> **Task requirements**
Scan the entries below for lines holding "pour". Give the number of such lines alone.

(Document images with source code)
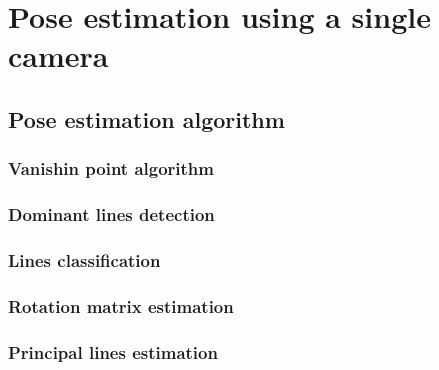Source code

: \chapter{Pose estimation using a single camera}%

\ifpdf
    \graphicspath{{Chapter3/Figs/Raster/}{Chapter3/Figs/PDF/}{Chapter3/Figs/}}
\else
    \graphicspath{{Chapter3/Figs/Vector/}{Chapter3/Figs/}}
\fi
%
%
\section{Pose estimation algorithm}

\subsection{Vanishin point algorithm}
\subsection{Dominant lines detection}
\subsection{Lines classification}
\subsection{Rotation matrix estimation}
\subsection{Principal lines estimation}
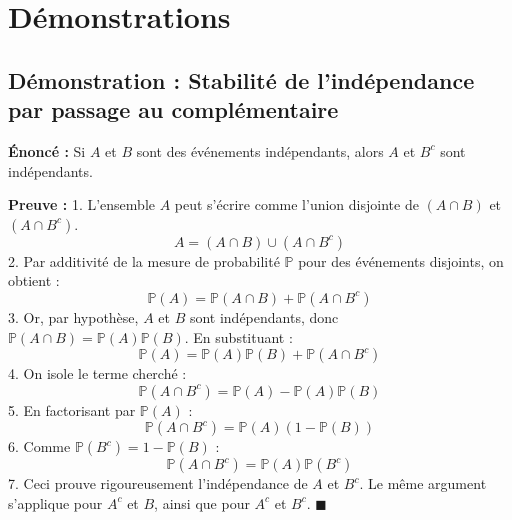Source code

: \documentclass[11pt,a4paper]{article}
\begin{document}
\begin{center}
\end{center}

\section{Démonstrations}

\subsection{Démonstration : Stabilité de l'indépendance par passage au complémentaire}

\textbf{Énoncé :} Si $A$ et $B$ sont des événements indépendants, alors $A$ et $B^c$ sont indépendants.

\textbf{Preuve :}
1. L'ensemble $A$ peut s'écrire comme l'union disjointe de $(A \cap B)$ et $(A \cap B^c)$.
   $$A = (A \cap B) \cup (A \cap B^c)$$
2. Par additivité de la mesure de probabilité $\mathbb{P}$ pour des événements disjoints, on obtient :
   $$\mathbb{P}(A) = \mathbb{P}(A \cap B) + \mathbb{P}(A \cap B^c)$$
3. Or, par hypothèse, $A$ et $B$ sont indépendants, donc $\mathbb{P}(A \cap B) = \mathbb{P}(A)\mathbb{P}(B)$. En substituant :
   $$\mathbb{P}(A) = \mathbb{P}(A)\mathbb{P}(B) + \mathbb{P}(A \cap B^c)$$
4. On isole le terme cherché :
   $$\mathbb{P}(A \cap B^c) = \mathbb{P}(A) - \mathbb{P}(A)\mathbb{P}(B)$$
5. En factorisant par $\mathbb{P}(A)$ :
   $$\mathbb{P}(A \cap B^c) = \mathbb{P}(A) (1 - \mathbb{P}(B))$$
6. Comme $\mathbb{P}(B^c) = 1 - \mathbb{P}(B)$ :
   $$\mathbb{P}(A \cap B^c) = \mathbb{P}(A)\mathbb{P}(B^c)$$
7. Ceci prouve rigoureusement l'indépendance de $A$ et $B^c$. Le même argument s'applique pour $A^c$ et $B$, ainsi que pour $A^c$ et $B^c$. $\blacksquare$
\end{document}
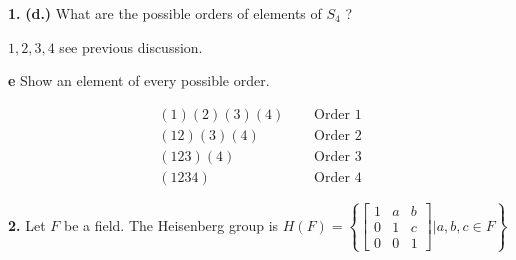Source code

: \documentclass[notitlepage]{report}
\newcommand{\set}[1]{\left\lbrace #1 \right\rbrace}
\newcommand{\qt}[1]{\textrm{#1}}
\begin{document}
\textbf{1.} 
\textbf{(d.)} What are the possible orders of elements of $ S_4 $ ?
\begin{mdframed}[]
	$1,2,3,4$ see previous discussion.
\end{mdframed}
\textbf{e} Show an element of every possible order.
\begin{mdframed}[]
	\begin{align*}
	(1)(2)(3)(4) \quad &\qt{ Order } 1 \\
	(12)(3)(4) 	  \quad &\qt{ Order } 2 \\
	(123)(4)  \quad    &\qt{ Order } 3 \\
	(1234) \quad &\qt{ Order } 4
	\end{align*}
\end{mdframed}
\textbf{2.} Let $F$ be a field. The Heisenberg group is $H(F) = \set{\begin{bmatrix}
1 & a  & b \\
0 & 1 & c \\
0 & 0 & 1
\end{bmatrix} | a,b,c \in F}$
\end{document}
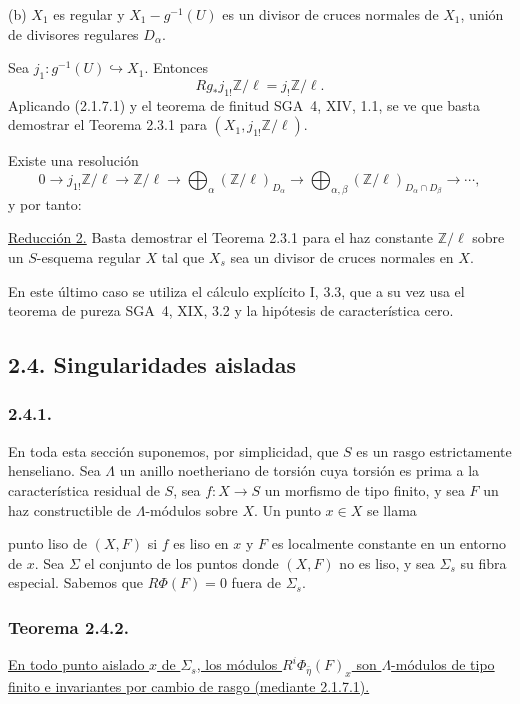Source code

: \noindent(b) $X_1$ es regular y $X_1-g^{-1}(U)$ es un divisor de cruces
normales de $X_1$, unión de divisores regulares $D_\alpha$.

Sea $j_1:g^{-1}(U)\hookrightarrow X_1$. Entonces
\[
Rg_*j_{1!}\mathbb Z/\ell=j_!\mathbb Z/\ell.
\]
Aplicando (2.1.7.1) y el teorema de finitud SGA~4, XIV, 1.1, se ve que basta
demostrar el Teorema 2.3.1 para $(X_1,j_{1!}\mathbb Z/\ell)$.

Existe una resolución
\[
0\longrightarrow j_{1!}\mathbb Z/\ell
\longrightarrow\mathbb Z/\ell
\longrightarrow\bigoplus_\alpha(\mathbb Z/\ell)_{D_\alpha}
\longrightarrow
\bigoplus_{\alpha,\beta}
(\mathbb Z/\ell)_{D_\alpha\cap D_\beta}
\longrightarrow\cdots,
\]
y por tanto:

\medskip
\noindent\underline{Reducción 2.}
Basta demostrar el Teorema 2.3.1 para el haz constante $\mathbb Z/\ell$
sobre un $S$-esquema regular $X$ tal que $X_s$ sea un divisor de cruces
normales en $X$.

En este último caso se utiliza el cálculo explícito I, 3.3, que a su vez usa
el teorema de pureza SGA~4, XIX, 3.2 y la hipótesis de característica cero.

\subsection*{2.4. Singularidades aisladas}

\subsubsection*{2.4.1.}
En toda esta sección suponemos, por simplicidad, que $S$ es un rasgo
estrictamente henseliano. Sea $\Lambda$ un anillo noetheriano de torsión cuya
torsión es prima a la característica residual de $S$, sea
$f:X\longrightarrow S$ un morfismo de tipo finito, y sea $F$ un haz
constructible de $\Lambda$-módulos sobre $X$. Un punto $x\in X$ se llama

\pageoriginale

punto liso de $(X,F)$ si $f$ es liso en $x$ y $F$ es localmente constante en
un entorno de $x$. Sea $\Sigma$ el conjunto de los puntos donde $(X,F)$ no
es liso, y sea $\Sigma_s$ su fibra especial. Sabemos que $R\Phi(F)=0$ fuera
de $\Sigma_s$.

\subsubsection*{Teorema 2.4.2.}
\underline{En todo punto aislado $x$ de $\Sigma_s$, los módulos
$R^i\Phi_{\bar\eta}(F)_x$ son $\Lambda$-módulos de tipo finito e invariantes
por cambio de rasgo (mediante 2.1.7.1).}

---

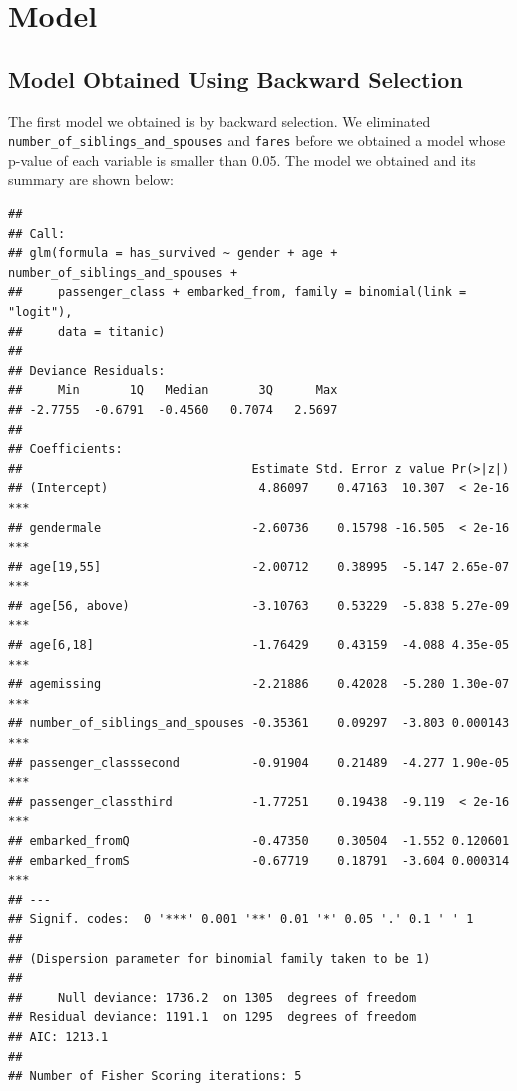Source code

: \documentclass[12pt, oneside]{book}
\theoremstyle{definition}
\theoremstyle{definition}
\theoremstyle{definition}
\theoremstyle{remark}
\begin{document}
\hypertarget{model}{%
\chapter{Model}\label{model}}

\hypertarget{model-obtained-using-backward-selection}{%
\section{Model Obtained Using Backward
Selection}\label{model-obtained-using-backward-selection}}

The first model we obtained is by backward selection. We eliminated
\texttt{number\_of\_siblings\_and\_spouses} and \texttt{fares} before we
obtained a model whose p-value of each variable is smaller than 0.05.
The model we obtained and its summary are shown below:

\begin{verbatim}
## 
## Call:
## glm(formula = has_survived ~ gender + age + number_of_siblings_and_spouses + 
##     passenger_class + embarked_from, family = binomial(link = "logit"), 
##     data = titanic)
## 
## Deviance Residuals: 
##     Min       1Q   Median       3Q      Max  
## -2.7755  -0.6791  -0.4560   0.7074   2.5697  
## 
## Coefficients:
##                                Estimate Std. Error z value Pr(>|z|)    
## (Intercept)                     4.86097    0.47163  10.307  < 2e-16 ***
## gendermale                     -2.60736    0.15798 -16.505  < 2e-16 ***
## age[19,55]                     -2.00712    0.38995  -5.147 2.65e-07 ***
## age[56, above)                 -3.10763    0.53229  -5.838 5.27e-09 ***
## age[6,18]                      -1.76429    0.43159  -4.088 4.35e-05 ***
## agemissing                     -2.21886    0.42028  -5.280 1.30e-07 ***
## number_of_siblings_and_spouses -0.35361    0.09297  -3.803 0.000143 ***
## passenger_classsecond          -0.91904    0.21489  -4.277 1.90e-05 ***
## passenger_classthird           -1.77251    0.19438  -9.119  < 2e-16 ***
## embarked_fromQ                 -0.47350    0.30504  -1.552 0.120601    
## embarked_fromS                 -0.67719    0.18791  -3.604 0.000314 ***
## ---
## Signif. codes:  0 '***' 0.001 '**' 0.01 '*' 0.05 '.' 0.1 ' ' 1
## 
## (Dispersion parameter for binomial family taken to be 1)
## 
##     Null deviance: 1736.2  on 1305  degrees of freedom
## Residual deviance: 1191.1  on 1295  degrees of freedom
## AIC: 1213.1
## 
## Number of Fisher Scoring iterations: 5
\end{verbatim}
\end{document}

==

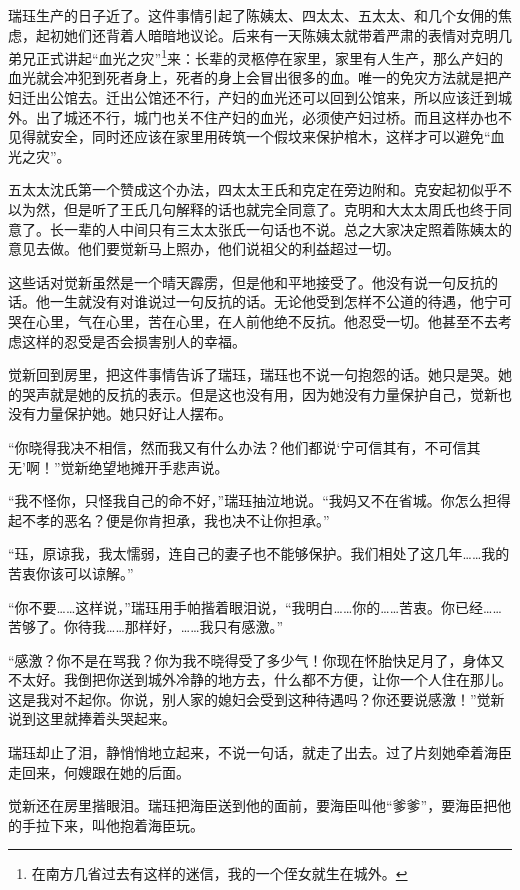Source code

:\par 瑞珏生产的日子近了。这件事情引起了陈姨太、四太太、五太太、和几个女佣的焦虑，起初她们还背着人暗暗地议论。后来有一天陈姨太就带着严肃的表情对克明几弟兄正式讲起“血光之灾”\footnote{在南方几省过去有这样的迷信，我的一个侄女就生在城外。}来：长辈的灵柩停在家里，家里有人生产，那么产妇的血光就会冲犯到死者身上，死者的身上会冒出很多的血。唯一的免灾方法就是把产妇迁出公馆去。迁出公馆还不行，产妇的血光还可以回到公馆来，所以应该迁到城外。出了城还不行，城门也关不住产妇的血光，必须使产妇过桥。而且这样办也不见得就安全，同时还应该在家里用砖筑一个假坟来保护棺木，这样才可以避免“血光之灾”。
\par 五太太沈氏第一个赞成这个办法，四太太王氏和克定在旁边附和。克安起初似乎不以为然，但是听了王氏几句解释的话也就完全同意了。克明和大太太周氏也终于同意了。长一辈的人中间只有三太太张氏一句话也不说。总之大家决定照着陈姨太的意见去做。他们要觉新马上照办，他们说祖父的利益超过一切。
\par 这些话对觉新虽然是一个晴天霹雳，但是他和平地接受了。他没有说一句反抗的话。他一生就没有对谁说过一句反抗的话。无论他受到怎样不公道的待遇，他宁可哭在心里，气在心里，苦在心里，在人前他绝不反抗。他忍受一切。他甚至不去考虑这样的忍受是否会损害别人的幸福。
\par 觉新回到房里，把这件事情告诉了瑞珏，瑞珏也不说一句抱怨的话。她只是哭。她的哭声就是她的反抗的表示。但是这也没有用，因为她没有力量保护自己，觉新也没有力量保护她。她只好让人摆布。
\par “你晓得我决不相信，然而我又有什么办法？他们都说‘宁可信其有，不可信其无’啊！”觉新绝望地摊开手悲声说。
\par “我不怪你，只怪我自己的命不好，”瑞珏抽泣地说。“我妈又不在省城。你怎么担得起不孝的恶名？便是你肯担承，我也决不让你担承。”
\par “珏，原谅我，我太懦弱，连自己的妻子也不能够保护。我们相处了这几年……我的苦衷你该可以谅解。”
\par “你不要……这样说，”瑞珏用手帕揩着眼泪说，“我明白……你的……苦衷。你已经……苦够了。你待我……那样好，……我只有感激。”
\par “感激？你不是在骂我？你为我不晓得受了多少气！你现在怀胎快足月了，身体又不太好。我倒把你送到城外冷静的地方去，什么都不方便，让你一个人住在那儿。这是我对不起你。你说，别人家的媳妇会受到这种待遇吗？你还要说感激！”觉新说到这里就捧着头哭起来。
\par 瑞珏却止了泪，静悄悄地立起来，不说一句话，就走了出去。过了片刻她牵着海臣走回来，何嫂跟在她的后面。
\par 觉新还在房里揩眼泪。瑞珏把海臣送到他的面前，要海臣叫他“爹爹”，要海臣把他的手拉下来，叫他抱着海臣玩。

> **Solution for this exercise**
2